Paul Hand
- Full name: Paul Hand
- Country (sports): Great Britain
- Born: 3 July 1965 (age 59) Berkshire, England
- Prize money: $68,830

Singles
- Highest ranking: No. 371 (23 October 1995)

Doubles
- Career record: 5-8
- Highest ranking: No. 171 (21 March 1994)

Grand Slam doubles results
- Wimbledon: QF (1993)

Grand Slam mixed doubles results
- Wimbledon: 2R (1994, 1995)

= Paul Hand =

British tennis player and sports broadcaster

Paul Hand (born 3 July 1965) is a British sports broadcaster and former professional tennis player. He was born in Berkshire, England.

==Tennis career==
Hand played on the professional tour primarily as a doubles specialist, with a best ranking of 171 in the world. As a singles player he was joint winner of the Scottish Championships in 1992.

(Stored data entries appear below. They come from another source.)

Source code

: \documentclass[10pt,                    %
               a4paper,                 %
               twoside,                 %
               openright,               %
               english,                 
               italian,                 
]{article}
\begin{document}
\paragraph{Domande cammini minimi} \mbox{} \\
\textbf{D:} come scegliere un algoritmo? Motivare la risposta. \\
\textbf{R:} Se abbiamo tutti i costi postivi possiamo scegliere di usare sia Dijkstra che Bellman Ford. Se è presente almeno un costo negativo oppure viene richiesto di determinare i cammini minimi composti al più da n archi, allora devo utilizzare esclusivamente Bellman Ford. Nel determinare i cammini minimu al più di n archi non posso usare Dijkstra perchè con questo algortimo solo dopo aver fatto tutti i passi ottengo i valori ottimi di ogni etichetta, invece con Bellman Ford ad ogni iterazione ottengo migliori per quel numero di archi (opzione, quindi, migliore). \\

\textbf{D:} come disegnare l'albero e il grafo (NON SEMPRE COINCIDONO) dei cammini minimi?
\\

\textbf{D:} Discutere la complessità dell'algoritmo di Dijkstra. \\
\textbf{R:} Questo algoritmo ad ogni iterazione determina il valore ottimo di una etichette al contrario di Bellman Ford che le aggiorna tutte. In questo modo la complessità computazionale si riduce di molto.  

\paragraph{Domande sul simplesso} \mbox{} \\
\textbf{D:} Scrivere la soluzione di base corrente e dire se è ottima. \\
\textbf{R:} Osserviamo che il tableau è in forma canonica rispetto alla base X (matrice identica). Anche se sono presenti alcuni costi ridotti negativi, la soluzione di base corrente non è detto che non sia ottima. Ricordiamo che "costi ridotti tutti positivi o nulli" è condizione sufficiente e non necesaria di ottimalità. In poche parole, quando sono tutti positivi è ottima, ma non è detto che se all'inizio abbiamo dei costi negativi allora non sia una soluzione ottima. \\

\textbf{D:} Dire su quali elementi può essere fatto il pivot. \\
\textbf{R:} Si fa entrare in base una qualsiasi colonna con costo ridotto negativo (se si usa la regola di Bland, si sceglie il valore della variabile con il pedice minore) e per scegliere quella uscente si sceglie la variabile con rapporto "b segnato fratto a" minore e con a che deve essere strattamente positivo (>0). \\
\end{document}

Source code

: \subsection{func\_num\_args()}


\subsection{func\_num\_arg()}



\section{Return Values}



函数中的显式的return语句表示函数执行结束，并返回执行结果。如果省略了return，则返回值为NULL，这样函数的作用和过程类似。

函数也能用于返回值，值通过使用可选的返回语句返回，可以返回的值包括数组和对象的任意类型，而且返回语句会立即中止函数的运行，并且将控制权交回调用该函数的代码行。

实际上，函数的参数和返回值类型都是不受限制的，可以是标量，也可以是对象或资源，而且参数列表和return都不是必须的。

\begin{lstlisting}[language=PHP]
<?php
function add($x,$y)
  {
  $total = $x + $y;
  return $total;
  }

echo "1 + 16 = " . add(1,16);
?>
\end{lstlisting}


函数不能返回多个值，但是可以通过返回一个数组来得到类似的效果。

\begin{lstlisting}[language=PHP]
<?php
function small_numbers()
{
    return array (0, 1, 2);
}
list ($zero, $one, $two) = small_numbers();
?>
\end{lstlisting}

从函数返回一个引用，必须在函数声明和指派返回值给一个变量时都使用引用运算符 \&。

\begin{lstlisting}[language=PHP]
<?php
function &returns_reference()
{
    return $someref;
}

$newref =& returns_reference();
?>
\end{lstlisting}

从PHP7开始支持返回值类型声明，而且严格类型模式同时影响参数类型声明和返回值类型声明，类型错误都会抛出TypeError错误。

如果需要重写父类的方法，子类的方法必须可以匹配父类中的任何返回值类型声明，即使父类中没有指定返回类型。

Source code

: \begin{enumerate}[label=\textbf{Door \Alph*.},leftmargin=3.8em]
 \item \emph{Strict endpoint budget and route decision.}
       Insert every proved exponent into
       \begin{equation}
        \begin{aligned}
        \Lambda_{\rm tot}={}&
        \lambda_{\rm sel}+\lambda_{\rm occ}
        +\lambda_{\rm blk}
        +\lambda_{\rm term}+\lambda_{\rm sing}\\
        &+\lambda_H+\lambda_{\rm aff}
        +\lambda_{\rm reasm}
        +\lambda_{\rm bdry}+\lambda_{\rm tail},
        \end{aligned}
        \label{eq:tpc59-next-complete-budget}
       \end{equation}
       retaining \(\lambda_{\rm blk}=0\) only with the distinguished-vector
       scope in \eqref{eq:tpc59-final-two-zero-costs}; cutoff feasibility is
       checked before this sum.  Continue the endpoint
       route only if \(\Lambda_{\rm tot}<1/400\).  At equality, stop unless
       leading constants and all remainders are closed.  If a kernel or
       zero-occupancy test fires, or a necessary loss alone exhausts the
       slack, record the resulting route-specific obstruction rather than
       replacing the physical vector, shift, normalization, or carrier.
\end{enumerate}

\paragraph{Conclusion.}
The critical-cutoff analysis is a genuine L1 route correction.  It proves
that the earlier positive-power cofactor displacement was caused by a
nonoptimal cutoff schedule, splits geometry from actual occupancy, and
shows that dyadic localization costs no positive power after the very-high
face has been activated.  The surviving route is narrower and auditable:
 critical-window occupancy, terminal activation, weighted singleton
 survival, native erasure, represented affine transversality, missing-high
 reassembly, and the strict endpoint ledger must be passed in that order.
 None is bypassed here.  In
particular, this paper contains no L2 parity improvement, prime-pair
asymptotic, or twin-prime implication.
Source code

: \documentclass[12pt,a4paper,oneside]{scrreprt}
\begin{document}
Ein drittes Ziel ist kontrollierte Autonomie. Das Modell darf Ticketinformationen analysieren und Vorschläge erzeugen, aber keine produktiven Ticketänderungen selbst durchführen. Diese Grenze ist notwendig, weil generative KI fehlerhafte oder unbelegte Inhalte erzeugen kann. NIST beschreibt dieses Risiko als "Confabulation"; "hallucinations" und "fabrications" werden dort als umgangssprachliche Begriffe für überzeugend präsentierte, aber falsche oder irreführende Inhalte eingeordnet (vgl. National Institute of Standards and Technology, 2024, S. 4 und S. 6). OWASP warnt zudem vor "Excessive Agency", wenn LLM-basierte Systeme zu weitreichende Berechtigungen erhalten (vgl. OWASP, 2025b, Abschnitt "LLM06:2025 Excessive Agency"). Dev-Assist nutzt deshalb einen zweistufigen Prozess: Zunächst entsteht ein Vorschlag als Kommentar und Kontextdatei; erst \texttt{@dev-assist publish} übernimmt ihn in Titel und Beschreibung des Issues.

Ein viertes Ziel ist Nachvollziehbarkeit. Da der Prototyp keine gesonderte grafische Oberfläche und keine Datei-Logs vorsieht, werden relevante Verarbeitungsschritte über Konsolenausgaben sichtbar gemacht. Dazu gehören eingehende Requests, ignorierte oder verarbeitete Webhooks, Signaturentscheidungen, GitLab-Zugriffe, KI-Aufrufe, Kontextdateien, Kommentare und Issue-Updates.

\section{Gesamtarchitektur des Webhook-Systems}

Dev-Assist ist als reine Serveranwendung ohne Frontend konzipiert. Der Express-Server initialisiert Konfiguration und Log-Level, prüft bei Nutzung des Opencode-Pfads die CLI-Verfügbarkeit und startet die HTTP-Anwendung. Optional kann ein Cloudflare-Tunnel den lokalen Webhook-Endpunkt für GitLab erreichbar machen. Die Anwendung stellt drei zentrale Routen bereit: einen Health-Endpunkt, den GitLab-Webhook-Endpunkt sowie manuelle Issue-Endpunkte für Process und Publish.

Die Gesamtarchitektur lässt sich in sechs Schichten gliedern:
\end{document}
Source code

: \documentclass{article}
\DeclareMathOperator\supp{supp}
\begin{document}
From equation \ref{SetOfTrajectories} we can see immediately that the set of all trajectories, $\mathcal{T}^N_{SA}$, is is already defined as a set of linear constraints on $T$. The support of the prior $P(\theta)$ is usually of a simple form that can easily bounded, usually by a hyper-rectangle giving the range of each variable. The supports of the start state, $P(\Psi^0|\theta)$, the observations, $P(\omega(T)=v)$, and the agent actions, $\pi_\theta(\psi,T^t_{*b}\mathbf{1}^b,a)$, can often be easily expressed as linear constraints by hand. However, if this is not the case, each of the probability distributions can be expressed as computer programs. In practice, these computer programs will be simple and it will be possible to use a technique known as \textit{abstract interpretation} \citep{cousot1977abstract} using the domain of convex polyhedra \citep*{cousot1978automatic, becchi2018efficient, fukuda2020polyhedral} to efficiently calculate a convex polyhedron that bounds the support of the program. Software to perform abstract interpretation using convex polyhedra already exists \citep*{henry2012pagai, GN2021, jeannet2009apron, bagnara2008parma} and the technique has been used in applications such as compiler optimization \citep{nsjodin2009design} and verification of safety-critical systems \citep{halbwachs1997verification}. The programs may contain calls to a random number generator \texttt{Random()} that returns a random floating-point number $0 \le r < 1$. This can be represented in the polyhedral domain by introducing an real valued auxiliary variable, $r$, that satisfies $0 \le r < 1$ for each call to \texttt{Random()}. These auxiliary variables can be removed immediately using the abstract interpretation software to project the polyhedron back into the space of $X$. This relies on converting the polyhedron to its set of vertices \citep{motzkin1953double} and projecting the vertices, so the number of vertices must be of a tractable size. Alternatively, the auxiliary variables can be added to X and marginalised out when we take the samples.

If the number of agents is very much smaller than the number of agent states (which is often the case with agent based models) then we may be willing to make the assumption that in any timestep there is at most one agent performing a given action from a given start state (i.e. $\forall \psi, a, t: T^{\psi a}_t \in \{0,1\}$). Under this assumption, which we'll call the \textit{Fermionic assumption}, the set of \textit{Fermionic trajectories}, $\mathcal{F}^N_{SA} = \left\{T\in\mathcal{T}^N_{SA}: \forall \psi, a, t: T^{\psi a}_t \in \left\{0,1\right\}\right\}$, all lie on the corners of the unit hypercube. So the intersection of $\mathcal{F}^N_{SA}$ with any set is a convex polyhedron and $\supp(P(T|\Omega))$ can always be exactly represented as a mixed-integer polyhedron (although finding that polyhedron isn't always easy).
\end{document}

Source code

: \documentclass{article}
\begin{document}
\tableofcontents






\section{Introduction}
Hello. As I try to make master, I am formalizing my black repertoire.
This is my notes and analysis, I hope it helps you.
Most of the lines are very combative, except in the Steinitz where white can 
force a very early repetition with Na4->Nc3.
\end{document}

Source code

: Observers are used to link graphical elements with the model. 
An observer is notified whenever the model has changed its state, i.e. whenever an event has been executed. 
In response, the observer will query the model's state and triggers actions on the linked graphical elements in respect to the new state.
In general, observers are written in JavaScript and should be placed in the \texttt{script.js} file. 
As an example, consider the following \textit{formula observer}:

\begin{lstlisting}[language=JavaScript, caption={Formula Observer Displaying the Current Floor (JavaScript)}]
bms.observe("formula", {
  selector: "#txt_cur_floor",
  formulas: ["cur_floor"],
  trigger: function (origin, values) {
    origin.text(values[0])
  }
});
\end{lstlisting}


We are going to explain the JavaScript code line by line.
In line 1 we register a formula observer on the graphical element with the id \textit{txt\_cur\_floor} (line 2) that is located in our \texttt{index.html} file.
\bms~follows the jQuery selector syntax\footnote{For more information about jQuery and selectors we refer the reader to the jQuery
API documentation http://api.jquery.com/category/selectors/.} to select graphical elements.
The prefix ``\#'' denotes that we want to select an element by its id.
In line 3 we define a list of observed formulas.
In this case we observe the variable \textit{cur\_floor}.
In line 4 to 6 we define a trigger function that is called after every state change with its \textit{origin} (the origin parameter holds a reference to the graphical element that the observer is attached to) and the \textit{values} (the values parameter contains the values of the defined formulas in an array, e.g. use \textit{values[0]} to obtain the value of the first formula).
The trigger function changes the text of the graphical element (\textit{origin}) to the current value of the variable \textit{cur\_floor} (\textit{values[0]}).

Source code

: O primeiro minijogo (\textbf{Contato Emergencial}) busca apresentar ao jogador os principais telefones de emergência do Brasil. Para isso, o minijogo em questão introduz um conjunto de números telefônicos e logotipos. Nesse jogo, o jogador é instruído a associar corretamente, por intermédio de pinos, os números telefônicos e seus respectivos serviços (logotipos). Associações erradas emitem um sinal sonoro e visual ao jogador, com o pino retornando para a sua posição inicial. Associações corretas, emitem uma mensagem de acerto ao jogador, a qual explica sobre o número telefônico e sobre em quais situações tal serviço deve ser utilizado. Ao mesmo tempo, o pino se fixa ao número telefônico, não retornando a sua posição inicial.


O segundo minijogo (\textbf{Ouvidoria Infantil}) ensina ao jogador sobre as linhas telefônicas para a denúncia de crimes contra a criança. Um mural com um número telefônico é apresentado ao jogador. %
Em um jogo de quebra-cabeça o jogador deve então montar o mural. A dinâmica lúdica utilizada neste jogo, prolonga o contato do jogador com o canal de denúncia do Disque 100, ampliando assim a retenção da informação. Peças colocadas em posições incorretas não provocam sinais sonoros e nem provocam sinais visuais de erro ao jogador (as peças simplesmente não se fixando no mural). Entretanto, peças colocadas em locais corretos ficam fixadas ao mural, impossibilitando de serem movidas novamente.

Hand regularly featured as a doubles player at the Wimbledon Championships in the 1990s. Most notably he made the quarter-finals of the men's doubles at the 1993 Wimbledon Championships as a wildcard pairing with Chris Wilkinson. They had a win en route over the ninth seeded Jensen brothers, Luke and Murphy, then in the quarter-finals were beaten in five sets, by Rikard Bergh and Byron Talbot. In addition to his six main draw appearances in men's doubles at Wimbledon he played in the mixed doubles four times, all with Valda Lake. He also played in mixed doubles qualifying with his younger sister Kaye Hand.

==Post tennis==
Hand works as a tennis coach and a sports broadcaster for BBC Sport and Eurosport.